- Born: 1958 (age 67–68) Colombo, Sri Lanka
- Citizenship: American
- Education: University of Florida, Ph.D. Indian Institute of Technology Madras, B. Tech
- Known for: data integration data science
- Scientific career
- Fields: Electrical Engineering Computer Science Data Science
- Thesis: (1987)
- Doctoral advisor: Stanley Y.W. Su

= Louiqa Raschid =

Sri Lankan / American computer and data scientist

Louiqa Raschid (born March 17, 1958, in Sri Lanka) is a computer scientist in the USA who specializes in data base management and data science with applications in biology, medicine, financial and socio-economic data and disaster management. She is a professor in the Robert H. Smith School of Business and UMIACS at the University of Maryland, College Park.

==Education and career==
Raschid attended Bishop's College and St. Bridget's Convent in Sri Lanka, and won first place among all Sri Lankans in the 1973 General Certificate of Education, before moving to India for her university education. She earned a bachelor's degree in 1980 from the Indian Institute of Technology Madras, and completed her Ph.D. in electrical engineering in 1987 at the University of Florida.

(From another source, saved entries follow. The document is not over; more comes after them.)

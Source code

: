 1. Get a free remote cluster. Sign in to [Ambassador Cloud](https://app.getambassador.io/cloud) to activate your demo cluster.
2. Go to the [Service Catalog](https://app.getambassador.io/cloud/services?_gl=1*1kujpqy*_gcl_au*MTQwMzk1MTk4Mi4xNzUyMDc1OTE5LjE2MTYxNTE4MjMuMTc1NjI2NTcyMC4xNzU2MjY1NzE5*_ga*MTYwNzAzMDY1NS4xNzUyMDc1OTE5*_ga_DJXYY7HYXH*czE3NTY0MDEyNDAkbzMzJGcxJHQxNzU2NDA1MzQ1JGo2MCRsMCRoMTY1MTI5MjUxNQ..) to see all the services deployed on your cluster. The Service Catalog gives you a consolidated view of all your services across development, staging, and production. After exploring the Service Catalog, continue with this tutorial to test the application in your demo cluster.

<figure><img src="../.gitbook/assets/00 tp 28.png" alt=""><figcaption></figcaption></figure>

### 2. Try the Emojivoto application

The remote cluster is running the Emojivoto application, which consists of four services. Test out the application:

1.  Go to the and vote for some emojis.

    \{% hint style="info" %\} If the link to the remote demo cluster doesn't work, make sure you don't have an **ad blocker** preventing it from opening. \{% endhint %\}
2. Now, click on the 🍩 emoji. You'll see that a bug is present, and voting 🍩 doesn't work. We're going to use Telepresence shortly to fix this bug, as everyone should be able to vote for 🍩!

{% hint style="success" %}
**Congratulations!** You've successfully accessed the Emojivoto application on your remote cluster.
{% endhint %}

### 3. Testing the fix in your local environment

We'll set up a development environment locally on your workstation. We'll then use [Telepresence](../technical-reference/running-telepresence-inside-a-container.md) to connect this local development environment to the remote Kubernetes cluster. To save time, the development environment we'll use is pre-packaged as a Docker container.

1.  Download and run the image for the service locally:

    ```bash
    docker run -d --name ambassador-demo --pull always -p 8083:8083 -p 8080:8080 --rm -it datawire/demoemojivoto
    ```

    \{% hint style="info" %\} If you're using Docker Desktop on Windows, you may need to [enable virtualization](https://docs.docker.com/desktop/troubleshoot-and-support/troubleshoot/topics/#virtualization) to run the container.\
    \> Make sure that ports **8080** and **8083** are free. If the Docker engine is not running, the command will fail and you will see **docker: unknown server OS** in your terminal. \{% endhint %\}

She joined the Robert H. Smith School of Business as an assistant professor in 1987, and was promoted to full professor there in 2002. She has also been affiliated with the computer science department at the University of Maryland since 1994.

She served as editor-in-chief of the ACM Journal of Data and Information Quality from 2013 to 2017.

==Recognition==
Raschid was named an ACM Fellow in 2016 "for data management and integration in non-traditional domains including biomedicine, finance, and humanitarian applications". She was recognized as an IEEE Fellow in 2021.